Re: [dev] [libgrapheme] Some questions about libgrapheme

From: Laslo Hunhold <dev_AT_frign.de>
Date: Fri, 2 Sep 2022 11:10:31 +0200

On Thu, 01 Sep 2022 21:43:06 -0300
atrtarget_AT_cock.li wrote:

Dear atrtarget,

thanks for reaching out!

> libgrapheme looks really useful, but I still don't get some things
> from it. For example, if I need to get back one grapheme, how should
> I do it since there's no `grapheme_prev_character_break`?

This is difficult to achieve, given the Unicode standard pretty much
gave up on specifying it (see [0]). Going backwards would first require
you to know that you're in a "safe spot" and not in the middle of
nowhere. Going back to a safe spot, though, is unspecified.

C as a language also makes it a bit inelegant to go "backwards" in a
string. The only way I could think of is a function prototype of the
form

size_t grapheme_prev_character_break(const uint_least32_t *str,
                                     size_t strlen, size_t offset);

where the offset is the "starting" point you want to go back from,
returning the offset of the previous breakpoint.
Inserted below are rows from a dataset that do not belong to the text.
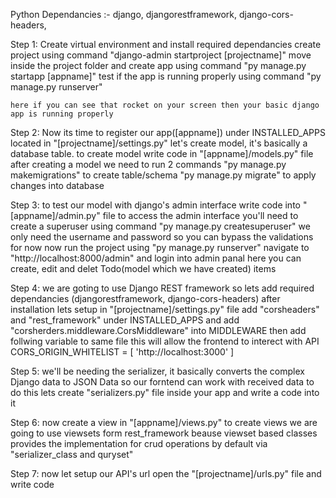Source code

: Python Dependancies :-
    django,
    djangorestframework,
    django-cors-headers,

Step 1: 
    Create virtual environment and install required dependancies
    create project using command "django-admin startproject [projectname]"
    move inside the project folder and create app using command "py manage.py startapp [appname]"
    test if the app is running properly using command "py manage.py runserver"

    here if you can see that rocket on your screen then your basic django app is running properly

Step 2:
    Now its time to register our app([appname]) under INSTALLED_APPS located in "[projectname]/settings.py"
    let's create model, it's basically a database table. to create model write code in "[appname]/models.py" file
    after creating a model we need to run 2 commands
    "py manage.py makemigrations" to create table/schema
    "py manage.py migrate" to apply changes into database

Step 3:
    to test our model with django's admin interface write code into "[appname]/admin.py" file
    to access the admin interface you'll need to create a superuser using command "py manage.py createsuperuser" we only need the username and password so you can bypass the validations for now
    now run the project using "py manage.py runserver" navigate to "http://localhost:8000/admin" and login into admin panal
    here you can create, edit and delet Todo(model which we have created) items

Step 4:
    we are goting to use Django REST framework so lets add required dependancies (djangorestframework, django-cors-headers)
    after installation lets setup in "[projectname]/settings.py" file
    add "corsheaders" and "rest_framework" under INSTALLED_APPS
    and add "corsherders.middleware.CorsMiddleware" into MIDDLEWARE
    then add follwing variable to same file this will allow the frontend to interect with API 
        CORS_ORIGIN_WHITELIST = [
        'http://localhost:3000'
        ]

Step 5:
    we'll be needing the serializer, it basically converts the complex Django data to JSON Data so our forntend can work with received data
    to do this lets create "serializers.py" file inside your app and write a code into it

Step 6:
    now create a view in "[appname]/views.py"
    to create views we are going to use viewsets form rest_framework beause viewset based classes provides the implementation for crud operations by default via "serializer_class and quryset"

Step 7:
    now let setup our API's url open the "[projectname]/urls.py" file and write code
A trivial heuristic could be to go backwards until the
breakpoint-detector stops _before_ the specified offset, however, to be
on the completely safe side I imagine that it must be done such that
you even go back further to "see" two breakpoints (i.e. including the
breakpoint before the desired previous breakpoint to force
self-synchronization).

The problem with this heuristic is that the algorithm can become very
inefficient, especially when you have long preceding segments. If n is
the offset-length, the worst-case runtime could be O((n-1)!) for a
segment that is in fact of length n-1, because of the single backsteps
it has to take.

> And to get the number of columns a character takes up, should I
> convert everything to wchar and use `wcswidth`? In my case that would
> be very inefficient :( Thanks for reading

Unicode explictly warns against using the EastAsianWidth-property
(which is what wcswidth uses behind the scenes) to determine the
column-size of a string (see [1]):

        [...] the guidelines on use of this property should be
        considered recommendations based on a particular legacy
        practice that may be overridden by implementations as necessary.

and

        Note: The East_Asian_Width property is not intended for use by
        modern terminal emulators without appropriate tailoring on a
        case-by-case basis. Such terminal emulators need a way to
        resolve the halfwidth/fullwidth dichotomy that is necessary for
        such environments, but the East_Asian_Width property does not
        provide an off-the-shelf solution for all situations. The
        growing repertoire of the Unicode Standard has long exceeded
        the bounds of East Asian legacy character encodings, and
        terminal emulations often need to be customized to support edge
        cases and for changes in typographical behavior over time.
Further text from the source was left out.